Eggs being sold at Wangige Market in Kiambu County. (Wilberforce Okwiri, Standard)

Eggs prices at Wangige market, one of the largest egg markets in East Africa, were starting to pick up few weeks ago as traders attest.

Then kapput... They have started to drop again as Smart Harvest discovered on a visit on Thursday.

This follows the announcement that Uganda will resume exporting eggs to Kenya.

Ugandan President Yoweri Museveni was in Kenya for a two-day State visit. During the visit, and after trade talks with President Uhuru Kenyatta, Museveni declared Uganda would continue exporting eggs to Kenya in the spirit of East African Community. 

This was a shocker to poultry farmers at Wangige, who are just recovering from losses after selling eggs for as low as Sh150 per tray in the past few months following competition from cheap supplies from Uganda. They are now worried about what will happen next.

Smart Harvest toured the market and found poultry farmers seething with rage following the announcement.

“Much as those regional relations matter, sometimes the government should put the interests of small scale traders first,” Ms Anne Wangare, a trader, complained.

Starting to stabilise

Ms Wangare said the prices of eggs had just started to stabilise after the influx of eggs from Uganda stopped. A tray of eggs was trading at Sh250.

However, on Thursday morning, the cost per tray dropped by Sh10. At the close of business same day, it had hit Sh220. Ms Wangare has 2,500 layers and supplies 400 trays of eggs to the market - 200 on Mondays and 200 on Thursdays. Another farmer Dunson Macharia said poultry business was dependable and predicatable in the past 10 years he has been in poultry business. But now, things are shaky, he says.

“Since eggs from Uganda started flooding the market, many poultry farmers have had to close shop because they cannot compete. Some of us are stuck in this business because we are servicing loans,” said Macharia from Kahuho in Limuru.

He went on: “Things were bad in the past few months. But they had started to pick up. But for the government to officially allow Ugandan eggs into the county is a clear message for us to abandon poultry business.”

With the high cost of production and unstable market, Macharia has had to dispose off some of his layers, reducing his initial egg production from 80 to 50 trays.

“As you can see, our poultry business is getting tougher. It means we must look for alternatives…” Macharia said.

 Urgent matter

Following the shift in prices, egg traders are now planning for a meeting to chart the way forward.

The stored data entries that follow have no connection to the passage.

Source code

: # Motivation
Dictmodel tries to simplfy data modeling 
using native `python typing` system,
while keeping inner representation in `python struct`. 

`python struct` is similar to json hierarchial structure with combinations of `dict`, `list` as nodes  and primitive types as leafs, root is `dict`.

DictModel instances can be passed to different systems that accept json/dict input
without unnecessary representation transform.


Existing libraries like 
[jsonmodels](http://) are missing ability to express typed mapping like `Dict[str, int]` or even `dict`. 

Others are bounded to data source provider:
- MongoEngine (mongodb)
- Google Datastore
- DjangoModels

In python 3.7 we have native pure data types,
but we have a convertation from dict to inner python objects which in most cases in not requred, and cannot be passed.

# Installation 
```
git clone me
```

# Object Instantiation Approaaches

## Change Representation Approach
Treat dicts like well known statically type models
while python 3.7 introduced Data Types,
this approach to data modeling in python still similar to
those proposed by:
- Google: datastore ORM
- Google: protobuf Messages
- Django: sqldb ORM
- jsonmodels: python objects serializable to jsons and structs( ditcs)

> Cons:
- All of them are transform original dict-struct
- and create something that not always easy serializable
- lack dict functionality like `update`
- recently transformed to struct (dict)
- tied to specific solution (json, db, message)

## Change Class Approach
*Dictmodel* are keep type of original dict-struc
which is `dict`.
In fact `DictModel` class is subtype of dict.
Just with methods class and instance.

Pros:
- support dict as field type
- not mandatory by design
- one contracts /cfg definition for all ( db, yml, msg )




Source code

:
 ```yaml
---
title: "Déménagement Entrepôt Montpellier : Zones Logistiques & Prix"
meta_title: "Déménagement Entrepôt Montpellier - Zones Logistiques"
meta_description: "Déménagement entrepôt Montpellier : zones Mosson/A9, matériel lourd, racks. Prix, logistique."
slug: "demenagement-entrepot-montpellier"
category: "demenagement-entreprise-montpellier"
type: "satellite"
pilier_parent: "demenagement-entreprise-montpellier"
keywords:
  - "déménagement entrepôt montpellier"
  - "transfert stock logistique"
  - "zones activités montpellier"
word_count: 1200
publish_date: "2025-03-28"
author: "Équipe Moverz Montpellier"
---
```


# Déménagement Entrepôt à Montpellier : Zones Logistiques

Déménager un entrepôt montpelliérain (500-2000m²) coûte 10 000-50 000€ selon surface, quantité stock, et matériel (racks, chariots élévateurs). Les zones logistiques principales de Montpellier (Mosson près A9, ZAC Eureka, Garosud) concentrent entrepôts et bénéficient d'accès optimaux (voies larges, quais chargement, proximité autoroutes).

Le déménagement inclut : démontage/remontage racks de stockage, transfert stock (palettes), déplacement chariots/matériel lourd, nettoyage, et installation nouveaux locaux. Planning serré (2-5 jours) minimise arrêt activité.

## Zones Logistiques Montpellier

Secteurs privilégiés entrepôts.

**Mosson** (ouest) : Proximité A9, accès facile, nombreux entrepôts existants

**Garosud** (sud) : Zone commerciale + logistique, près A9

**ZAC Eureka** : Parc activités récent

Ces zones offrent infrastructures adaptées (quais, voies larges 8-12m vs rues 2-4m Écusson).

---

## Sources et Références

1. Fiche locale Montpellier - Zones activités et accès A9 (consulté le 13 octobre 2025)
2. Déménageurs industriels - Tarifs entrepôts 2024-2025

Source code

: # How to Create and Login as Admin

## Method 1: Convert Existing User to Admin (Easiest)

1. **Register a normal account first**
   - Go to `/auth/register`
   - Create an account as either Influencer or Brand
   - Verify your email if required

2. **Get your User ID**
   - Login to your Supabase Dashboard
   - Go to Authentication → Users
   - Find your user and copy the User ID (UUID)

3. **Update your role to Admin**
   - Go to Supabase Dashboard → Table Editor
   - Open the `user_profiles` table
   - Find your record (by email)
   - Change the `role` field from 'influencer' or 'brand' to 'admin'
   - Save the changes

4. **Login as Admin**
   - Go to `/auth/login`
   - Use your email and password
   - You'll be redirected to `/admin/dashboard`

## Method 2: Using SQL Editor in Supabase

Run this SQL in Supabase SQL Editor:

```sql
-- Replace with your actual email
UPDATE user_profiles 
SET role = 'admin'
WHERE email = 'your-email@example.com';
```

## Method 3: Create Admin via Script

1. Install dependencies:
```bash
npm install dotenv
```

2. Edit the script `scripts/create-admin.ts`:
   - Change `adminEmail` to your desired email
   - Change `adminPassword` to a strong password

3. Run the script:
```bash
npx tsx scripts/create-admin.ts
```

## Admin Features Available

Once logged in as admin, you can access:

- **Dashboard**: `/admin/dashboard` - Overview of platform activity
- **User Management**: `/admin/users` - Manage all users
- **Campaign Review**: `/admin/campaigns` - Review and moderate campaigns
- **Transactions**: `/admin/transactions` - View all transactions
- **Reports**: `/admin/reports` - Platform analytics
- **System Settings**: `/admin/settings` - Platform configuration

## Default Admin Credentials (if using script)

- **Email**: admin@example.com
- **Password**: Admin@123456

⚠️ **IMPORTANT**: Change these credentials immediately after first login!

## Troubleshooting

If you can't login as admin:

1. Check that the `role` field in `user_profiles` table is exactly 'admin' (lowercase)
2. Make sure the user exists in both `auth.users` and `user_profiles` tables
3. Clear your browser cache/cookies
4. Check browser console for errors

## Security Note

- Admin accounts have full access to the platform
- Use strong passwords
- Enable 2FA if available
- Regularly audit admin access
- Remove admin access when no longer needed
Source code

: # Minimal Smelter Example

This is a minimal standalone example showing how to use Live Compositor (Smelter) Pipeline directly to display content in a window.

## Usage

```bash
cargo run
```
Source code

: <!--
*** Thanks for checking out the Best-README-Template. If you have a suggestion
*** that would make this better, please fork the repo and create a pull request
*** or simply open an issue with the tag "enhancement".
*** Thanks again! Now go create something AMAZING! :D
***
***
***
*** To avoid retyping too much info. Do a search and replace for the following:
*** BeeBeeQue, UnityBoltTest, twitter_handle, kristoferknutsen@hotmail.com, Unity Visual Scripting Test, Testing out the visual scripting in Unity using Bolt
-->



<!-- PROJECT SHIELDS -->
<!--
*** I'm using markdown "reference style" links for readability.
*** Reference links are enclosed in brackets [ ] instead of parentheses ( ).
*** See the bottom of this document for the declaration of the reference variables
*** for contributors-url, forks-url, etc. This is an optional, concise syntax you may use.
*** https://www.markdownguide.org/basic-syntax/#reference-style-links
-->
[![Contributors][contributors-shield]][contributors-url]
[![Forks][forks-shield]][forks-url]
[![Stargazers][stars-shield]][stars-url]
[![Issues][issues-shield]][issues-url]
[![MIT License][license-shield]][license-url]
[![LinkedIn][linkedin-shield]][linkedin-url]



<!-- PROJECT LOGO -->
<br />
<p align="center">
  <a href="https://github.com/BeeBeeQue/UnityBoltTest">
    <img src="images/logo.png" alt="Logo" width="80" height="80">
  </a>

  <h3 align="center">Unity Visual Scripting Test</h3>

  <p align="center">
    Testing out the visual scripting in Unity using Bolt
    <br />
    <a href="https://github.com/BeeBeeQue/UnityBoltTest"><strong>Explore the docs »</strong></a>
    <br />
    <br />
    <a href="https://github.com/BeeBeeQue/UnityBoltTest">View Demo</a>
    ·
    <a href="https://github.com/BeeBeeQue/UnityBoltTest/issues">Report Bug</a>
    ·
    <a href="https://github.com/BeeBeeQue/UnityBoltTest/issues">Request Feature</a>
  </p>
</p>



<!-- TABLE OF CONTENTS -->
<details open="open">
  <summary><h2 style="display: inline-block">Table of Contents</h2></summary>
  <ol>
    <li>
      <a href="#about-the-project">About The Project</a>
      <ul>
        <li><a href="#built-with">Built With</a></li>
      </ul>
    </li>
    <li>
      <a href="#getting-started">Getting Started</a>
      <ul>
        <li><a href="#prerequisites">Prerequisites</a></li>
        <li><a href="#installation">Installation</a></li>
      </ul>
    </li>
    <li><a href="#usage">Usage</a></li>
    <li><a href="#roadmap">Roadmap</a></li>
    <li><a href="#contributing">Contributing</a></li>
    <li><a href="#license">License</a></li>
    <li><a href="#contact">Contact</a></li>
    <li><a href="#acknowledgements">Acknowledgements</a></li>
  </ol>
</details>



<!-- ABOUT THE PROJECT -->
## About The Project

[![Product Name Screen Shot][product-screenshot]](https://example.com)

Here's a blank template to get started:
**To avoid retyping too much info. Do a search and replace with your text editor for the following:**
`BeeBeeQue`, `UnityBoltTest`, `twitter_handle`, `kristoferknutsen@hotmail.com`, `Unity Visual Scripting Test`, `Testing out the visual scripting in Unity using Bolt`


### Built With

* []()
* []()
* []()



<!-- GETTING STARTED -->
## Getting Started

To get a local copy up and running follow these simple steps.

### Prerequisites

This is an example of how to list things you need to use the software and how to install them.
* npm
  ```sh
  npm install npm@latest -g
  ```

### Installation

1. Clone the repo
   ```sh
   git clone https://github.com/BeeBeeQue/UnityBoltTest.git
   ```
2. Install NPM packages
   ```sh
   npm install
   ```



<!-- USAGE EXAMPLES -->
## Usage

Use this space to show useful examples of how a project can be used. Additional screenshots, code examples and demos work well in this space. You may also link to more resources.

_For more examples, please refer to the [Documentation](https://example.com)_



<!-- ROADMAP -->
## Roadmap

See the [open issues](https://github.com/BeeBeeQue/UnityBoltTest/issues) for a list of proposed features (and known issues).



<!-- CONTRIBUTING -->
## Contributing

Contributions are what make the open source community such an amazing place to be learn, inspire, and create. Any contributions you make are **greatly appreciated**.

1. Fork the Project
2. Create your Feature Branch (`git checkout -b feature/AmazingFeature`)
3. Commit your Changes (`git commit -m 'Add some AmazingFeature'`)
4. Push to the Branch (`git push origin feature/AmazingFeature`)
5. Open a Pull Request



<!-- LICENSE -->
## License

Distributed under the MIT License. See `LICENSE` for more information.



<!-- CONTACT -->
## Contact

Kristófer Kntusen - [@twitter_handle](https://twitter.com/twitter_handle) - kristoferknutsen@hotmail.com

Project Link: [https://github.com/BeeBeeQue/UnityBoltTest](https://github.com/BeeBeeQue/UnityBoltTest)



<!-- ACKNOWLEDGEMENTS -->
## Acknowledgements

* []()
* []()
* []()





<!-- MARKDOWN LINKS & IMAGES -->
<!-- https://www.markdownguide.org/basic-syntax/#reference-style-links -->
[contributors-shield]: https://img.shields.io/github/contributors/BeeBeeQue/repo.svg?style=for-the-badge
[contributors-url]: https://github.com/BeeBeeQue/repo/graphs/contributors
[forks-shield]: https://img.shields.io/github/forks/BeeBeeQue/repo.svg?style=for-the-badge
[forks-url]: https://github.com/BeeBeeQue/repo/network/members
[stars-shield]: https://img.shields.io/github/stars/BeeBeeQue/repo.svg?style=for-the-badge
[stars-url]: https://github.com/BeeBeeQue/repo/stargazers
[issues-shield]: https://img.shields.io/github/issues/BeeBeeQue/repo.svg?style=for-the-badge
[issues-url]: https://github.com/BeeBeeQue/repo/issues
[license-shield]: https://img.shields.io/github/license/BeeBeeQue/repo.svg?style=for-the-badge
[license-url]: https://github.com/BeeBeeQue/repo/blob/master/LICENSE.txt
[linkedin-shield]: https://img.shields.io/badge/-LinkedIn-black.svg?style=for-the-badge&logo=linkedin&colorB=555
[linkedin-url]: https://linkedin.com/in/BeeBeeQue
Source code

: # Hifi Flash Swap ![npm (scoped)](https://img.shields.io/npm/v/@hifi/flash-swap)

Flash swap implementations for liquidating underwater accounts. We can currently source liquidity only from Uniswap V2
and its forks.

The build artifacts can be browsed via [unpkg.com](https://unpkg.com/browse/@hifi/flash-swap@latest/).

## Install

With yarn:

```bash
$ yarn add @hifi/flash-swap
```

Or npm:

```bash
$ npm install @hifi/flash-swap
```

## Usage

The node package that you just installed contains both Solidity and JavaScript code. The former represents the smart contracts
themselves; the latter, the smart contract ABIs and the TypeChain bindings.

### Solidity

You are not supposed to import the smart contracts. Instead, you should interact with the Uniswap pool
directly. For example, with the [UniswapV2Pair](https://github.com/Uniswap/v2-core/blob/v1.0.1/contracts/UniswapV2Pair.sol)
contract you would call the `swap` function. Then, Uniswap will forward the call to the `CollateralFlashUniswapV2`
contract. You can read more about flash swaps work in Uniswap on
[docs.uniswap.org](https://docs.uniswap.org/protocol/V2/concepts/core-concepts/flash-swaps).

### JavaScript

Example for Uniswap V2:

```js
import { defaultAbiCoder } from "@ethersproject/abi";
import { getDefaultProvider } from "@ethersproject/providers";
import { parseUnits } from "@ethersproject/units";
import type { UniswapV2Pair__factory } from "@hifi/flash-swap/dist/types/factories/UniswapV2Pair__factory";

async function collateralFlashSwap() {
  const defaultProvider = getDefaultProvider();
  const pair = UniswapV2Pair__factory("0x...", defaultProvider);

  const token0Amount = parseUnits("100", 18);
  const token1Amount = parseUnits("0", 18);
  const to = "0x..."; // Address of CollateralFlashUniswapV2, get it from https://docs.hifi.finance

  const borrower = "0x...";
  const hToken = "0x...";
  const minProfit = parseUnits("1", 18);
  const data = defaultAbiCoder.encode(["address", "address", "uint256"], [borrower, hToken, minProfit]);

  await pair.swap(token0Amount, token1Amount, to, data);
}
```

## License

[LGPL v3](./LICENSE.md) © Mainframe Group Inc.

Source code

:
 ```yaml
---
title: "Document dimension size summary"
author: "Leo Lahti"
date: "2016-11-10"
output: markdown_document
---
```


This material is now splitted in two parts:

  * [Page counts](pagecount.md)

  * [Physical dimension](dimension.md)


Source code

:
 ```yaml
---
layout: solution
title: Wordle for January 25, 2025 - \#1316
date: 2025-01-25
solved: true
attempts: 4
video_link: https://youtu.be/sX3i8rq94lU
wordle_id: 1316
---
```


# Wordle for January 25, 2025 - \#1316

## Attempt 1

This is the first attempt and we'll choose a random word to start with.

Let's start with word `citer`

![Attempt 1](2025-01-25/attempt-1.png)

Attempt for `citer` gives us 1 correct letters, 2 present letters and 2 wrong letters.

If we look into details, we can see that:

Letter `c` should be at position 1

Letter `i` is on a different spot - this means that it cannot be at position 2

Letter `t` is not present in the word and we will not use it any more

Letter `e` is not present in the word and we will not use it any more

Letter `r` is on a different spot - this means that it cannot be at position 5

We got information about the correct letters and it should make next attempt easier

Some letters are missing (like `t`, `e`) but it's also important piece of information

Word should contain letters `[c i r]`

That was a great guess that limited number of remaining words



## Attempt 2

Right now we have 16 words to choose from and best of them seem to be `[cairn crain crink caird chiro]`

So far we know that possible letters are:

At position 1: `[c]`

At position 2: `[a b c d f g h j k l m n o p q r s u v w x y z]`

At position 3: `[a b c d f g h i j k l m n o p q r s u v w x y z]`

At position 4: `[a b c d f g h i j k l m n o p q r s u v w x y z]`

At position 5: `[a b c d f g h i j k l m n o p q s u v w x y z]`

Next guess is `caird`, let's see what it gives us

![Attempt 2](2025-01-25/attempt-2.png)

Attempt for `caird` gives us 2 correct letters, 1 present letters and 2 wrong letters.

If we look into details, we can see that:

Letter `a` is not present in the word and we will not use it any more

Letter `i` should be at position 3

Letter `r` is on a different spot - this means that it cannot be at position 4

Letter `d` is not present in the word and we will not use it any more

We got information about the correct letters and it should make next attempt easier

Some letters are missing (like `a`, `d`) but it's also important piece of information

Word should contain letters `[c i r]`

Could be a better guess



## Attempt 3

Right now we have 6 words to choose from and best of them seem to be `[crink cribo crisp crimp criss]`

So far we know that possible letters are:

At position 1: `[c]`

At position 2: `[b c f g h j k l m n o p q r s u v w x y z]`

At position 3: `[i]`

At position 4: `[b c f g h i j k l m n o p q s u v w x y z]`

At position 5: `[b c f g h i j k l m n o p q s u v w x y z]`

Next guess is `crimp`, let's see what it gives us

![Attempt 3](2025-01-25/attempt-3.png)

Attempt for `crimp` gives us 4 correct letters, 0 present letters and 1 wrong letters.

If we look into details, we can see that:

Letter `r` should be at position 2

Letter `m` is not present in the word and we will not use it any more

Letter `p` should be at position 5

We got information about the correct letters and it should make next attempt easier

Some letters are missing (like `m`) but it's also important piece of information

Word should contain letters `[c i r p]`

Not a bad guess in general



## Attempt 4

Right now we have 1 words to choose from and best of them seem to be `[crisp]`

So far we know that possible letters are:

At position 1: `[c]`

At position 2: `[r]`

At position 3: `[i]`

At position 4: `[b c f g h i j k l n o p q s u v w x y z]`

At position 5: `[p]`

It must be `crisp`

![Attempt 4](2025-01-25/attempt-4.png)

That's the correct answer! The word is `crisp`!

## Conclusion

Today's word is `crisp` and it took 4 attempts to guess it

 “I have already called a meeting and all poultry farmers across the county are meeting on Tuesday next week to address the issue,” says Samuel Ndonye Ndung’u, chairman of the Kabete Poultry Farmers Sacco.

 He said this is a big blow to poultry farmers. “We cannot keep quiet and see our industry die. We will go down fighting,” he vowed.

He said they also plan to meet the President to discuss the matter. If not resolved, they plan to stage protests until their woes are addressed.

Ms Wairimu Kariuki, the chairperson of the Kenya Poultry Farmers Association also weighed in on the matter

“This cannot be... we were starting to breath a sigh of relief after imports from Uganda reduced. I mean prices had started to stabilise,” she pointed out.

Kariuki questioned the government’s goal in the Big Four on food security and need to protect interests of smallholder farmers.

Ms Wairimu said right now most of the farmers have disposed their layers following recent poor prices and soon there’s going to be a deficit.

She said: “The government should have consulted to know the position on the ground before the declaration was made.”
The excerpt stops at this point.